Gezien Artikel 11 en Artikel 9 van het Reglement van Tucht,
hiervoren omschreven.
Met gemeen overleg wordt door den Raad besloten J.H. Haank N1422
te straffen met 14 dagen opsluiting, de 3 eerste en de 3 laatste
te water en brood en het dragen van een distinctief pak voor den
tijd van vier maanden en A. Noteboom opsluiting gedurende acht
dagen zonder meer.
Ten zevende verschijnt voor den Raad Maria de Vrede
P.K. N53, schuldig aan het verkoopen van een paar kousen, een
gebedenboek, een hemd en een doek; geene redenen ter verschooning
wetende in te brengen, laat men haar aftreden.
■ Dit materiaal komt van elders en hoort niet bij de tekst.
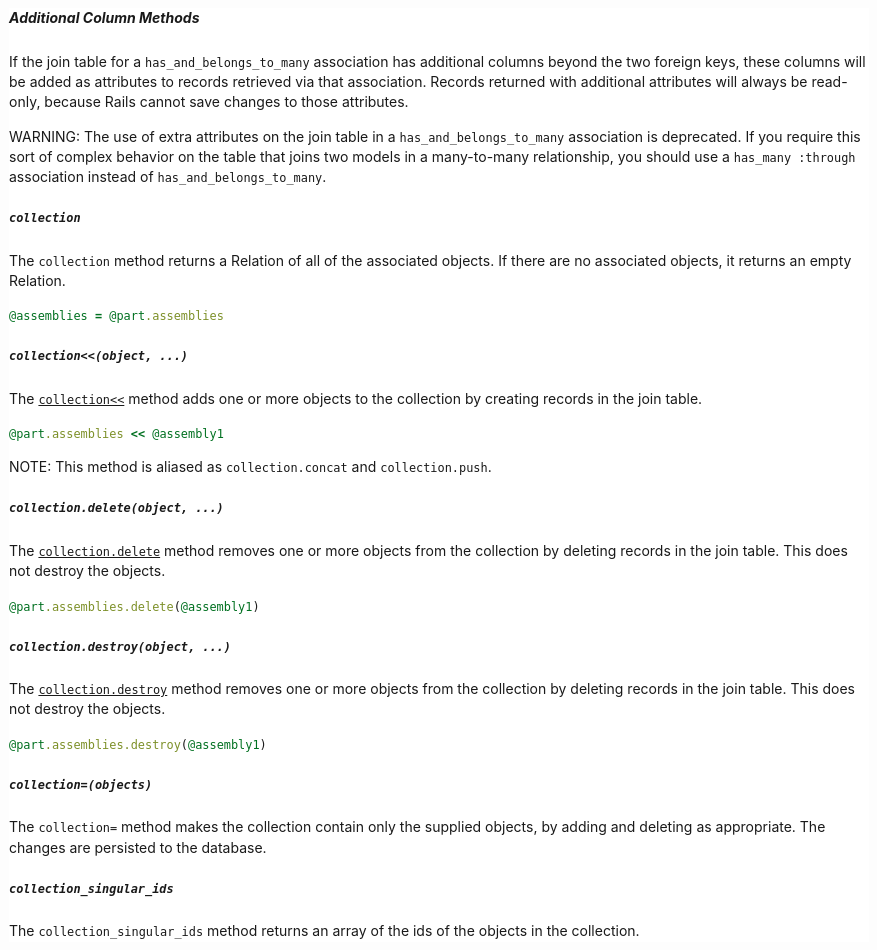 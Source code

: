 ##### Additional Column Methods

If the join table for a `has_and_belongs_to_many` association has additional columns beyond the two foreign keys, these columns will be added as attributes to records retrieved via that association. Records returned with additional attributes will always be read-only, because Rails cannot save changes to those attributes.

WARNING: The use of extra attributes on the join table in a `has_and_belongs_to_many` association is deprecated. If you require this sort of complex behavior on the table that joins two models in a many-to-many relationship, you should use a `has_many :through` association instead of `has_and_belongs_to_many`.


##### `collection`

The `collection` method returns a Relation of all of the associated objects. If there are no associated objects, it returns an empty Relation.

```ruby
@assemblies = @part.assemblies
```

##### `collection<<(object, ...)`

The [`collection<<`][] method adds one or more objects to the collection by creating records in the join table.

```ruby
@part.assemblies << @assembly1
```

NOTE: This method is aliased as `collection.concat` and `collection.push`.

##### `collection.delete(object, ...)`

The [`collection.delete`][] method removes one or more objects from the collection by deleting records in the join table. This does not destroy the objects.

```ruby
@part.assemblies.delete(@assembly1)
```

##### `collection.destroy(object, ...)`

The [`collection.destroy`][] method removes one or more objects from the collection by deleting records in the join table. This does not destroy the objects.

```ruby
@part.assemblies.destroy(@assembly1)
```

##### `collection=(objects)`

The `collection=` method makes the collection contain only the supplied objects, by adding and deleting as appropriate. The changes are persisted to the database.

##### `collection_singular_ids`

The `collection_singular_ids` method returns an array of the ids of the objects in the collection.


[`belongs_to`]: https://api.rubyonrails.org/classes/ActiveRecord/Associations/ClassMethods.html#method-i-belongs_to
[`has_and_belongs_to_many`]: https://api.rubyonrails.org/classes/ActiveRecord/Associations/ClassMethods.html#method-i-has_and_belongs_to_many
[`has_many`]: https://api.rubyonrails.org/classes/ActiveRecord/Associations/ClassMethods.html#method-i-has_many
[`has_one`]: https://api.rubyonrails.org/classes/ActiveRecord/Associations/ClassMethods.html#method-i-has_one
[`collection<<`]: https://api.rubyonrails.org/classes/ActiveRecord/Associations/CollectionProxy.html#method-i-3C-3C
[`collection.build`]: https://api.rubyonrails.org/classes/ActiveRecord/Associations/CollectionProxy.html#method-i-build
[`collection.clear`]: https://api.rubyonrails.org/classes/ActiveRecord/Associations/CollectionProxy.html#method-i-clear
[`collection.create`]: https://api.rubyonrails.org/classes/ActiveRecord/Associations/CollectionProxy.html#method-i-create
[`collection.create!`]: https://api.rubyonrails.org/classes/ActiveRecord/Associations/CollectionProxy.html#method-i-create-21
[`collection.delete`]: https://api.rubyonrails.org/classes/ActiveRecord/Associations/CollectionProxy.html#method-i-delete
[`collection.destroy`]: https://api.rubyonrails.org/classes/ActiveRecord/Associations/CollectionProxy.html#method-i-destroy
[`collection.empty?`]: https://api.rubyonrails.org/classes/ActiveRecord/Associations/CollectionProxy.html#method-i-empty-3F
[`collection.exists?`]: https://api.rubyonrails.org/classes/ActiveRecord/FinderMethods.html#method-i-exists-3F
[`collection.find`]: https://api.rubyonrails.org/classes/ActiveRecord/Associations/CollectionProxy.html#method-i-find
[`collection.reload`]: https://api.rubyonrails.org/classes/ActiveRecord/Associations/CollectionProxy.html#method-i-reload
[`collection.size`]: https://api.rubyonrails.org/classes/ActiveRecord/Associations/CollectionProxy.html#method-i-size
[`collection.where`]: https://api.rubyonrails.org/classes/ActiveRecord/QueryMethods.html#method-i-where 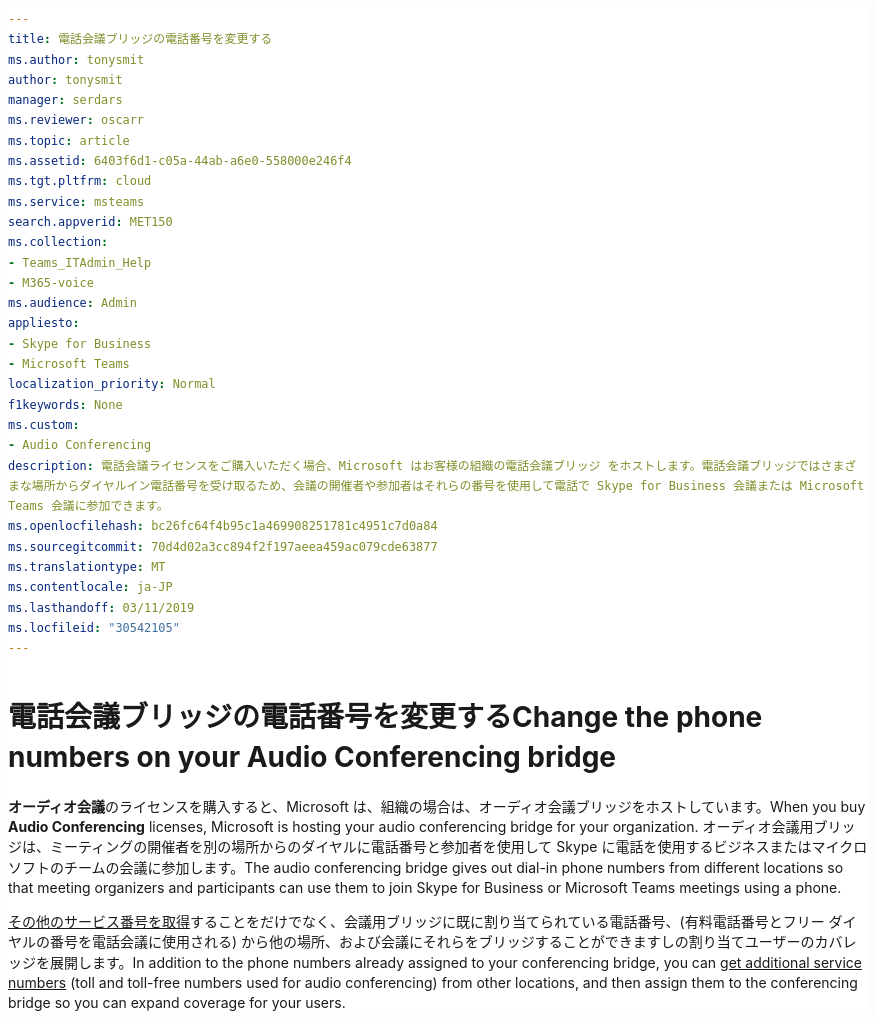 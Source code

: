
 ```yaml
---
title: 電話会議ブリッジの電話番号を変更する
ms.author: tonysmit
author: tonysmit
manager: serdars
ms.reviewer: oscarr
ms.topic: article
ms.assetid: 6403f6d1-c05a-44ab-a6e0-558000e246f4
ms.tgt.pltfrm: cloud
ms.service: msteams
search.appverid: MET150
ms.collection:
- Teams_ITAdmin_Help
- M365-voice
ms.audience: Admin
appliesto:
- Skype for Business
- Microsoft Teams
localization_priority: Normal
f1keywords: None
ms.custom:
- Audio Conferencing
description: 電話会議ライセンスをご購入いただく場合、Microsoft はお客様の組織の電話会議ブリッジ をホストします。電話会議ブリッジではさまざまな場所からダイヤルイン電話番号を受け取るため、会議の開催者や参加者はそれらの番号を使用して電話で Skype for Business 会議または Microsoft Teams 会議に参加できます。
ms.openlocfilehash: bc26fc64f4b95c1a469908251781c4951c7d0a84
ms.sourcegitcommit: 70d4d02a3cc894f2f197aeea459ac079cde63877
ms.translationtype: MT
ms.contentlocale: ja-JP
ms.lasthandoff: 03/11/2019
ms.locfileid: "30542105"
---
```

# <a name="change-the-phone-numbers-on-your-audio-conferencing-bridge"></a><span data-ttu-id="dfddc-104">電話会議ブリッジの電話番号を変更する</span><span class="sxs-lookup"><span data-stu-id="dfddc-104">Change the phone numbers on your Audio Conferencing bridge</span></span>

<span data-ttu-id="dfddc-105">**オーディオ会議**のライセンスを購入すると、Microsoft は、組織の場合は、オーディオ会議ブリッジをホストしています。</span><span class="sxs-lookup"><span data-stu-id="dfddc-105">When you buy **Audio Conferencing** licenses, Microsoft is hosting your audio conferencing bridge for your organization.</span></span> <span data-ttu-id="dfddc-106">オーディオ会議用ブリッジは、ミーティングの開催者を別の場所からのダイヤルに電話番号と参加者を使用して Skype に電話を使用するビジネスまたはマイクロソフトのチームの会議に参加します。</span><span class="sxs-lookup"><span data-stu-id="dfddc-106">The audio conferencing bridge gives out dial-in phone numbers from different locations so that meeting organizers and participants can use them to join Skype for Business or Microsoft Teams meetings using a phone.</span></span>
  
<span data-ttu-id="dfddc-107">[その他のサービス番号を取得](/SkypeForBusiness/what-is-phone-system-in-office-365/getting-service-phone-numbers)することをだけでなく、会議用ブリッジに既に割り当てられている電話番号、(有料電話番号とフリー ダイヤルの番号を電話会議に使用される) から他の場所、および会議にそれらをブリッジすることができますしの割り当てユーザーのカバレッジを展開します。</span><span class="sxs-lookup"><span data-stu-id="dfddc-107">In addition to the phone numbers already assigned to your conferencing bridge, you can [get additional service numbers](/SkypeForBusiness/what-is-phone-system-in-office-365/getting-service-phone-numbers) (toll and toll-free numbers used for audio conferencing) from other locations, and then assign them to the conferencing bridge so you can expand coverage for your users.</span></span>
Gezien Artikel 13 hiervoren gemeld
wordt besloten haar te straffen met acht dagen opsluiting en
dubbele vergoeding a ƒ 5.20.
Ten achtste wordt voor den Raad gebragt Idoba de
Roode N3124, schuldig aan het verkoopen van een voerlaken
rok, een hemd en een gebedenboek; zij heeft niets ter verschooning
in te brengen. Zij wordt buitengelaten.
Gezien Artikel 13 hiervoren omschreven
De Leden van de Raad besluiten haar te straffen met 8 dagen
opsluiting en dubbele vergoeding a ƒ 6.50.
De schuldigen worden allen binnengelaten, de Secretaris leest hun
de geslagen vonnissen voor, waarna zij aftreden en ter opsluiting
weggevoerd.
Niemand op rondvraag van den President iets hebbende voor te
stellen wordt de Vergadering gesloten.
Aldus gedaan op dato als boven (was getekend) A. Hulst, J.F.
Krieger, P. Postema, J. Steenbeek, Otterbeen, Smies en Uhl, alle
Leden van de Raad. Mij present, de secretaris,Pous.